------ Available data
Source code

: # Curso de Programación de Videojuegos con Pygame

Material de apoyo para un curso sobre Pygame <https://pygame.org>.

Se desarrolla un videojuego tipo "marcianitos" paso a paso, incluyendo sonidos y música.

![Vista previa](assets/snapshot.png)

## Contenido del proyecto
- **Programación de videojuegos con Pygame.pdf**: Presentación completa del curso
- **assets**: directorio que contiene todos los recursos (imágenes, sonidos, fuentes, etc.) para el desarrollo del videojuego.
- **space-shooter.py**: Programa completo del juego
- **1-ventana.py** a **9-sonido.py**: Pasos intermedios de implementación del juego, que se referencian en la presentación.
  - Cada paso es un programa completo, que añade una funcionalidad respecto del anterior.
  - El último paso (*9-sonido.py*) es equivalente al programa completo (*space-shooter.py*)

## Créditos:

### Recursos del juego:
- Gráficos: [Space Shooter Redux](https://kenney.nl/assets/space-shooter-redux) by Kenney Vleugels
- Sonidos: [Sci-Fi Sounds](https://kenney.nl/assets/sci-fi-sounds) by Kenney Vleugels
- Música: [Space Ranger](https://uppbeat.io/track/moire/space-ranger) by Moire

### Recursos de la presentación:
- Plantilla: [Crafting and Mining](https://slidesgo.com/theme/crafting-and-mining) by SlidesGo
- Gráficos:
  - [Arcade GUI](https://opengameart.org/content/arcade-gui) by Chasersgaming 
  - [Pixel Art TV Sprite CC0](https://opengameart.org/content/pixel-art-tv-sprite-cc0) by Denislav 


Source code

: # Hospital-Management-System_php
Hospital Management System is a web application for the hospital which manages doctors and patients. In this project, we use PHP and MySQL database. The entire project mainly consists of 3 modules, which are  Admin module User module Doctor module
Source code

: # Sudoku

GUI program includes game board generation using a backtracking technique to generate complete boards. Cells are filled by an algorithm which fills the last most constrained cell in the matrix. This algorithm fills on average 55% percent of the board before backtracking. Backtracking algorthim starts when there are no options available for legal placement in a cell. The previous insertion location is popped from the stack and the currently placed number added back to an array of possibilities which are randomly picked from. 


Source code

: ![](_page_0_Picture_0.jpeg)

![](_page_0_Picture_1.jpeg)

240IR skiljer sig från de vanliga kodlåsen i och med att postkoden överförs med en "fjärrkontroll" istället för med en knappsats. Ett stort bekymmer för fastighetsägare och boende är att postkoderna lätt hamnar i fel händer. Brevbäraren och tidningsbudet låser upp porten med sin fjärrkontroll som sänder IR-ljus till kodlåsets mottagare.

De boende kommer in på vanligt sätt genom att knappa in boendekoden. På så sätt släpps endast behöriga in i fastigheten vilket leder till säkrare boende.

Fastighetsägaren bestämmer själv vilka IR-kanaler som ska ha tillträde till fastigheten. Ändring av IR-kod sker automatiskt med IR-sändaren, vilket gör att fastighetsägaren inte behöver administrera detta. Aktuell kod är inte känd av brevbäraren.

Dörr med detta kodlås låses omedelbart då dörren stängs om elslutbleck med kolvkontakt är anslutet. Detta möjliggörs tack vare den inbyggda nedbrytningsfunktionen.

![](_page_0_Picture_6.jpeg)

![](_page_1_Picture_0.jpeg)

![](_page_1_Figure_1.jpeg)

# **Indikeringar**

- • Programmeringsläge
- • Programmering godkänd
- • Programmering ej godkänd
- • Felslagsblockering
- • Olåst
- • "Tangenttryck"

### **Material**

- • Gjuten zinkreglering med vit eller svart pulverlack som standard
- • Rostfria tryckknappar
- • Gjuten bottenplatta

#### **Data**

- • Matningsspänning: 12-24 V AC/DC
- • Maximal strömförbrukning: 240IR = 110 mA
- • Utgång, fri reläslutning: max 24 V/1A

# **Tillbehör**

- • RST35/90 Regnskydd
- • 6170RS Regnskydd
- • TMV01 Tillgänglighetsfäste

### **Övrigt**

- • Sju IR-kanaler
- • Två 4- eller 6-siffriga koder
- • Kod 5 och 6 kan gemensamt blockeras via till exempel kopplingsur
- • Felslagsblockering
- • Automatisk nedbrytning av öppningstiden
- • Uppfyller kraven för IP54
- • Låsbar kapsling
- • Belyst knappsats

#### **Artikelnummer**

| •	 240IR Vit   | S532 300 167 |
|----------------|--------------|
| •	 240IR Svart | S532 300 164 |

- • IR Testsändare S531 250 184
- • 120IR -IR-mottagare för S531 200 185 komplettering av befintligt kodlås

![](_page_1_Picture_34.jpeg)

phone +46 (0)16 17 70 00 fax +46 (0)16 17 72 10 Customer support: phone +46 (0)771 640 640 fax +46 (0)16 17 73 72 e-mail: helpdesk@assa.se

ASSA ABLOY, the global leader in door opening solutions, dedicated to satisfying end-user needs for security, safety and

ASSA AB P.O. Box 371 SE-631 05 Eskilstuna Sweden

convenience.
------------
### What is being asked
Restate word for word only the lines above from the line containing "- • Programmeringsläge" to the line containing "- • Rostfria tryckknappar", both of them included.

### Final answer
- • Programmeringsläge
- • Programmering godkänd
- • Programmering ej godkänd
- • Felslagsblockering
- • Olåst
- • "Tangenttryck"

### **Material**

- • Gjuten zinkreglering med vit eller svart pulverlack som standard
- • Rostfria tryckknappar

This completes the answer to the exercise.